## [WHAT IS NEEDED]
Find the line containing "are $M$-filterable contrafunctors." in the listing below. Repeat it exactly, along with each following line up to and including the one containing "because all functors".

-- Opening Marker --

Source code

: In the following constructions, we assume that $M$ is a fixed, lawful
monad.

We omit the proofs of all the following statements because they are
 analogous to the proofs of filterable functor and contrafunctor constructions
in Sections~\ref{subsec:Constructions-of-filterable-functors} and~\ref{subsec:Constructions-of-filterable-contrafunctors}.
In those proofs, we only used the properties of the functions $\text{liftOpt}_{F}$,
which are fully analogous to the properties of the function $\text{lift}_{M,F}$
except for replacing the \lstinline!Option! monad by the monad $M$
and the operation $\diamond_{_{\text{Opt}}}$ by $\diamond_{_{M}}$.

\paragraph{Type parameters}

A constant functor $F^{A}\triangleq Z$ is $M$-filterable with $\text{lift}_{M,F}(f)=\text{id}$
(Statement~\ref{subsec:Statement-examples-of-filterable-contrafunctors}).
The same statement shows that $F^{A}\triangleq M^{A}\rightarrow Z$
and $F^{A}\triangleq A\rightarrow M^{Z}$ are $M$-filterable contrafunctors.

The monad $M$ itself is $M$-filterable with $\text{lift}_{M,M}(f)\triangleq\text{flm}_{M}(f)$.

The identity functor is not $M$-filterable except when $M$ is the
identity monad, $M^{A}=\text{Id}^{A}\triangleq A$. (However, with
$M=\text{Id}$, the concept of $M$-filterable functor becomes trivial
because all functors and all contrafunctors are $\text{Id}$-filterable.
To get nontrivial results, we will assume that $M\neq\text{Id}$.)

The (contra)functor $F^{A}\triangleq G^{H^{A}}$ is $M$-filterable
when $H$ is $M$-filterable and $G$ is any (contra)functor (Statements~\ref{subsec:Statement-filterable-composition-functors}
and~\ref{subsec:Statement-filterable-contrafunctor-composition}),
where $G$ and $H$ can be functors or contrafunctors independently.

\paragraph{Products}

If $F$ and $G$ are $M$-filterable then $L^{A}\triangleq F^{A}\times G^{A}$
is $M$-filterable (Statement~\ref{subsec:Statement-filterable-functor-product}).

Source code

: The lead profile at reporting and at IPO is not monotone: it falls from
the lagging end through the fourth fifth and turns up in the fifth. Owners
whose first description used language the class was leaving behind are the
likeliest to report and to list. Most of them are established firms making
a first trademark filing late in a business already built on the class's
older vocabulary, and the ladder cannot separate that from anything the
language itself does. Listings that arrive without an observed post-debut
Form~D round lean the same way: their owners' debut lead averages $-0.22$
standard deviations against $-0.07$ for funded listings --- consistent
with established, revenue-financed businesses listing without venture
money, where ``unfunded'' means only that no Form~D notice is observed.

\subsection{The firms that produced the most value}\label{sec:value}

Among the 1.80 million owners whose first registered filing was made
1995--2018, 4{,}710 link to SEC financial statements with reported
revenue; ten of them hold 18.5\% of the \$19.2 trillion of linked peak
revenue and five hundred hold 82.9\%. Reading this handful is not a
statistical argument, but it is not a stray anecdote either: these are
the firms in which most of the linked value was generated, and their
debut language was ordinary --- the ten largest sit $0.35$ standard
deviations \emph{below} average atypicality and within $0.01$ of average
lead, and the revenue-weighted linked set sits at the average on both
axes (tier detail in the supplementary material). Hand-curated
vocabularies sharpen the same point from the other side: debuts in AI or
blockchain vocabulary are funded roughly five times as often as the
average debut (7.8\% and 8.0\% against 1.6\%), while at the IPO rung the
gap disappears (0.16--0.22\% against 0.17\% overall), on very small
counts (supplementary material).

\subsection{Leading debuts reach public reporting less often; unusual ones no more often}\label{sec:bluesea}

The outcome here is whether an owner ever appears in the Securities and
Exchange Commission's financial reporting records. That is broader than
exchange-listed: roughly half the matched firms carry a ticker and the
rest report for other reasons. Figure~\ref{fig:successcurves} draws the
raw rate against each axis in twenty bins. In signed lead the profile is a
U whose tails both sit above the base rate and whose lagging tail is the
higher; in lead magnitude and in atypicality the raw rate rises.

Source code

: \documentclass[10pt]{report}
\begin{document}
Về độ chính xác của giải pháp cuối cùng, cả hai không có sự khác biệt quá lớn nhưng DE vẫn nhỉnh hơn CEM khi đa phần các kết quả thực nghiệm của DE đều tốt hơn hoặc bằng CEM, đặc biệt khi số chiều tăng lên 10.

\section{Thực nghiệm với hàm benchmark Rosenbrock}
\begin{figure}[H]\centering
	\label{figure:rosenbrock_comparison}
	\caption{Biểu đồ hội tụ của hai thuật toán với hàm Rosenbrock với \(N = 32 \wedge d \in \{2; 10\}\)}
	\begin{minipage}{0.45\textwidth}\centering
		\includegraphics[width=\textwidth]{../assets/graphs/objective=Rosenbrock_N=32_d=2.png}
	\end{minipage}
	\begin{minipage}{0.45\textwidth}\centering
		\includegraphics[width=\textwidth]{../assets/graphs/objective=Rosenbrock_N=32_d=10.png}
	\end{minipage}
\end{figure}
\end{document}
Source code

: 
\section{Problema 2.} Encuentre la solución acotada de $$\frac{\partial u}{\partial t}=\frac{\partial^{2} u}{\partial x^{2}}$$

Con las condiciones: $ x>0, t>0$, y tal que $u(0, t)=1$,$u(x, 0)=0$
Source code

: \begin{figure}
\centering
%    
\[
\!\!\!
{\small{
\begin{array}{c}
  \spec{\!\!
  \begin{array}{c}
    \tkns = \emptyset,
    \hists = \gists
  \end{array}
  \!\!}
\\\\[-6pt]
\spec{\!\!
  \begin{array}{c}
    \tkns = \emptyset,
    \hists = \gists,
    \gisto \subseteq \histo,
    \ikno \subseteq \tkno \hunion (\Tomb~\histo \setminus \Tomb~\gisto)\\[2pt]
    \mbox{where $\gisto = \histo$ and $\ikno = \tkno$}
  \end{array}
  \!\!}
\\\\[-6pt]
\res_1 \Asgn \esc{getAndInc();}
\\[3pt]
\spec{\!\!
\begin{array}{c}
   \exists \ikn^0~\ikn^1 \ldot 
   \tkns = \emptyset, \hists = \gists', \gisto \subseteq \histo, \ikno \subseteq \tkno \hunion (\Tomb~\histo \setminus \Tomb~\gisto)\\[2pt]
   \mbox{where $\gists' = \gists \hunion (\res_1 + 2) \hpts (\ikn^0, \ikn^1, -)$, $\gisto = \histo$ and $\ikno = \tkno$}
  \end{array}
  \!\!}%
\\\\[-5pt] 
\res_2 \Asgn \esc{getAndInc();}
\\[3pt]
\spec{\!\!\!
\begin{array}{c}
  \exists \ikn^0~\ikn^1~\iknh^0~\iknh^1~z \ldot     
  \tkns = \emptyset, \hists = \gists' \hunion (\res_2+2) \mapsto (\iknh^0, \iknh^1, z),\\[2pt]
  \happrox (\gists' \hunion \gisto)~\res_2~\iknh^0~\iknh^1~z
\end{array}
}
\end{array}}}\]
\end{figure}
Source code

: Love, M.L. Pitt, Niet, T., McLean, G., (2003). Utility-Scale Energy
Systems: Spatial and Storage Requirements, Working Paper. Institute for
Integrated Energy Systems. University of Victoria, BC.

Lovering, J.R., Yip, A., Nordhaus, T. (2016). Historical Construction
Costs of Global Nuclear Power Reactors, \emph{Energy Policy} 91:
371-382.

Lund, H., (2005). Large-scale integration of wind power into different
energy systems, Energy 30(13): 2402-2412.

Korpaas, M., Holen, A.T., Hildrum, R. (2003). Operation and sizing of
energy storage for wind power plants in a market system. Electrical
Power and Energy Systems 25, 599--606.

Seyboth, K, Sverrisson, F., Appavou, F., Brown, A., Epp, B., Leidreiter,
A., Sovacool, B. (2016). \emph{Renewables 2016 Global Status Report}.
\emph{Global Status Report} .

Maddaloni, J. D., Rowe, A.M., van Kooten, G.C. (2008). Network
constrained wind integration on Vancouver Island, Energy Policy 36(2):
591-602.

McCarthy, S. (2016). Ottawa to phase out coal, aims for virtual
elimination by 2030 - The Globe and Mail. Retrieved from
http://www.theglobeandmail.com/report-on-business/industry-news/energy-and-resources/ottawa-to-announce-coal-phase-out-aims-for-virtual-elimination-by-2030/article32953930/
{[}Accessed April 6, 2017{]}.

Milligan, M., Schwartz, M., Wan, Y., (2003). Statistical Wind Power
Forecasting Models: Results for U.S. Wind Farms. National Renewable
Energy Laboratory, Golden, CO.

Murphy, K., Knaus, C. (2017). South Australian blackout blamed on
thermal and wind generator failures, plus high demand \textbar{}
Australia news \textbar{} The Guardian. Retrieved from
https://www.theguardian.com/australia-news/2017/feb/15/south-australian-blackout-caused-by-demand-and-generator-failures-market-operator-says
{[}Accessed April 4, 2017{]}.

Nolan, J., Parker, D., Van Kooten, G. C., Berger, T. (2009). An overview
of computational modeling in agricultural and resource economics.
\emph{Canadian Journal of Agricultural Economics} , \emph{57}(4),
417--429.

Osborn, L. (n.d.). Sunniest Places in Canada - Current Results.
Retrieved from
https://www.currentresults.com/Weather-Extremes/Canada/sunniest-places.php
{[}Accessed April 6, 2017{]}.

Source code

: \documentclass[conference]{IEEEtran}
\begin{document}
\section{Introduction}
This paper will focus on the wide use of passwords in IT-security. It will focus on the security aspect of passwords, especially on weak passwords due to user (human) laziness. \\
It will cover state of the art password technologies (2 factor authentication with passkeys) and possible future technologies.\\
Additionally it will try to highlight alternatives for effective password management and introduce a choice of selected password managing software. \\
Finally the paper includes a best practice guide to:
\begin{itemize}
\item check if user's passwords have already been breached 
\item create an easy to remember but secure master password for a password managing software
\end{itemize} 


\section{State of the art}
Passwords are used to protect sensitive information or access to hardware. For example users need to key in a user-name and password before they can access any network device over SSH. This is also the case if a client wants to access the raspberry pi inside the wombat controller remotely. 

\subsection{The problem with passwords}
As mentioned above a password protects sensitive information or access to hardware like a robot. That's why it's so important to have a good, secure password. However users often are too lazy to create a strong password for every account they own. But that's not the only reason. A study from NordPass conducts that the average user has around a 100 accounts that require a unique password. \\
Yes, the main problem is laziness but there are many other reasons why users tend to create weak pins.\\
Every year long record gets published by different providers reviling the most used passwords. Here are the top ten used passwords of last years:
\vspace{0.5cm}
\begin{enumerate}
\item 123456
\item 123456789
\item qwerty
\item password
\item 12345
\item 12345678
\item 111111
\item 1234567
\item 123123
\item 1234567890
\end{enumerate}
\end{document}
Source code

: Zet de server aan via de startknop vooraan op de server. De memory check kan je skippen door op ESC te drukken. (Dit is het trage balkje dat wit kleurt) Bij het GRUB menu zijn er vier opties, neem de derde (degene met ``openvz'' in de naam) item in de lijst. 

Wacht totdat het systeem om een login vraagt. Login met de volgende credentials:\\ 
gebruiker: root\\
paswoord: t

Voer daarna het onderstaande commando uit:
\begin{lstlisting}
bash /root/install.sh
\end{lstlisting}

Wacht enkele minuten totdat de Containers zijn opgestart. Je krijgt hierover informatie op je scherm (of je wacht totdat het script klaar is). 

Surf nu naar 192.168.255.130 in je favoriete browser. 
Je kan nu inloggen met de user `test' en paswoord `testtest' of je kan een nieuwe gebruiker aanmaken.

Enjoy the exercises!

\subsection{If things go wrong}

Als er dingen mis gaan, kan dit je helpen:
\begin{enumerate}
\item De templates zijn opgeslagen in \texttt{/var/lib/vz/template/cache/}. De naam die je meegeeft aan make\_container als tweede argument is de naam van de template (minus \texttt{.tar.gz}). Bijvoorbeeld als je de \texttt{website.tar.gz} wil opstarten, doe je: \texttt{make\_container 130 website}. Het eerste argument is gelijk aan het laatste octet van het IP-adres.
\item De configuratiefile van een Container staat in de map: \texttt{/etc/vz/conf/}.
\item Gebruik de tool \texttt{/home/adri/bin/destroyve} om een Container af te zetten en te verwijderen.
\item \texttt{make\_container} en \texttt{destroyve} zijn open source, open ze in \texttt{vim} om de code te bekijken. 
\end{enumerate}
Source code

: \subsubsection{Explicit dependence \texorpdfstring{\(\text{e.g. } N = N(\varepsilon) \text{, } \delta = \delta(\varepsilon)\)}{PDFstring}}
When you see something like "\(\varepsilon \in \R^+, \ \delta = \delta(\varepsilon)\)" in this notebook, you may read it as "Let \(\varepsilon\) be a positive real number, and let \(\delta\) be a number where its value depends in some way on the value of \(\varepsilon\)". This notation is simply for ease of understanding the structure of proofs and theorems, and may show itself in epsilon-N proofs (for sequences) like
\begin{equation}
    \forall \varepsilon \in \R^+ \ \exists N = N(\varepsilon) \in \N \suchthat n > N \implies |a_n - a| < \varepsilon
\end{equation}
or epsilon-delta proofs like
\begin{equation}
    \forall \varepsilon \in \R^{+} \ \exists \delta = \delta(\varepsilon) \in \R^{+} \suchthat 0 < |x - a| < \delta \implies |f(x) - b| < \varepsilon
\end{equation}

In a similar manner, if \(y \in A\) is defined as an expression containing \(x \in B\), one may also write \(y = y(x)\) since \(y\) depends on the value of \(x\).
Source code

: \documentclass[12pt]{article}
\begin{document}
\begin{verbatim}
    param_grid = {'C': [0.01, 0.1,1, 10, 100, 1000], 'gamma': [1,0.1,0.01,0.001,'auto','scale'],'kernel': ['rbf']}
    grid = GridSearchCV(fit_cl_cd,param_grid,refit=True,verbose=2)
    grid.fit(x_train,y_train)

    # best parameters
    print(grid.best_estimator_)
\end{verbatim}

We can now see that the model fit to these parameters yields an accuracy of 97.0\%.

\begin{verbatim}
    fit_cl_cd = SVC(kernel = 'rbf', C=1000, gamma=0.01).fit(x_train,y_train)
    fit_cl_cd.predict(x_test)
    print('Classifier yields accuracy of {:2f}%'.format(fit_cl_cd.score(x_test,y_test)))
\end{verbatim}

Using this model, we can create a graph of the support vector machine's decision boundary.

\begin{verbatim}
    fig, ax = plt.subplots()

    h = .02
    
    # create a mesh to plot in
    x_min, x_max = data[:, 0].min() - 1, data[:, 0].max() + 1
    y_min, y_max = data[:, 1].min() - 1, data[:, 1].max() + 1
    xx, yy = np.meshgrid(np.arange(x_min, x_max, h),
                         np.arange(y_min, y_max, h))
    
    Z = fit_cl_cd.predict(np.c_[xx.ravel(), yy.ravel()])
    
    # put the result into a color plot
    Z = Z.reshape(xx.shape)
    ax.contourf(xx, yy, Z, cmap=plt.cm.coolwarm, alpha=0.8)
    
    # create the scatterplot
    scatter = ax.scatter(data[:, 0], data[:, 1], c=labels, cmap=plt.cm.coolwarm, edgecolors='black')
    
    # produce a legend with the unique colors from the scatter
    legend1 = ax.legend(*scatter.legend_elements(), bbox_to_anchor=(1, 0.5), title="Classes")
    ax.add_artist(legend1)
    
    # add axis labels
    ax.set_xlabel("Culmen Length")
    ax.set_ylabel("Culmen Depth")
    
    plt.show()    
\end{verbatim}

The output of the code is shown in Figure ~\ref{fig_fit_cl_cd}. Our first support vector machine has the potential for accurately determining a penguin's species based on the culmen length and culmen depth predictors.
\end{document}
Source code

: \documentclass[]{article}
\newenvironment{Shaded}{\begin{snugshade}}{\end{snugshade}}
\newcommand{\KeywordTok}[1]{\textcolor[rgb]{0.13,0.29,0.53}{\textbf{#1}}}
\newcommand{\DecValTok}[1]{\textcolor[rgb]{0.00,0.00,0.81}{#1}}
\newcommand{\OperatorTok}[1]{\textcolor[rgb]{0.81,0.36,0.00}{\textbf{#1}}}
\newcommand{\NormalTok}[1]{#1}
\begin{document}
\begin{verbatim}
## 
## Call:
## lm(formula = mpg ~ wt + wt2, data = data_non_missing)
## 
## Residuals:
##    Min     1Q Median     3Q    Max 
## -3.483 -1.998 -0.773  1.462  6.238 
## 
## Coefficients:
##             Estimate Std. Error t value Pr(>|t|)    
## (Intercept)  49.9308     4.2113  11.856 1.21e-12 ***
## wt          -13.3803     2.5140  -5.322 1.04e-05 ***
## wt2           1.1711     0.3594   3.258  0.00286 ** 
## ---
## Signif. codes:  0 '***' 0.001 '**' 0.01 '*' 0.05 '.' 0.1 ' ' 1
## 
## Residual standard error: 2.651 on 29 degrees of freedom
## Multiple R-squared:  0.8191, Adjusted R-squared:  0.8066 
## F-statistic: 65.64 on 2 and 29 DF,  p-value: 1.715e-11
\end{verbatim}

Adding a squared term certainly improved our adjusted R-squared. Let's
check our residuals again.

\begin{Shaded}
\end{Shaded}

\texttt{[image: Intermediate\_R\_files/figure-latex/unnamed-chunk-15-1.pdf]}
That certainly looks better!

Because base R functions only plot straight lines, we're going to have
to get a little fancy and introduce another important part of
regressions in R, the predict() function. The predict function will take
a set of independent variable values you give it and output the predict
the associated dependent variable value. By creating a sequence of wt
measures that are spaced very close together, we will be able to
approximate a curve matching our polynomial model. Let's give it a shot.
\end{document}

-- Closing Marker --

## [RESULT BELOW]
and $F^{A}\triangleq A\rightarrow M^{Z}$ are $M$-filterable contrafunctors.

The monad $M$ itself is $M$-filterable with $\text{lift}_{M,M}(f)\triangleq\text{flm}_{M}(f)$.

The identity functor is not $M$-filterable except when $M$ is the
identity monad, $M^{A}=\text{Id}^{A}\triangleq A$. (However, with
$M=\text{Id}$, the concept of $M$-filterable functor becomes trivial
because all functors and all contrafunctors are $\text{Id}$-filterable.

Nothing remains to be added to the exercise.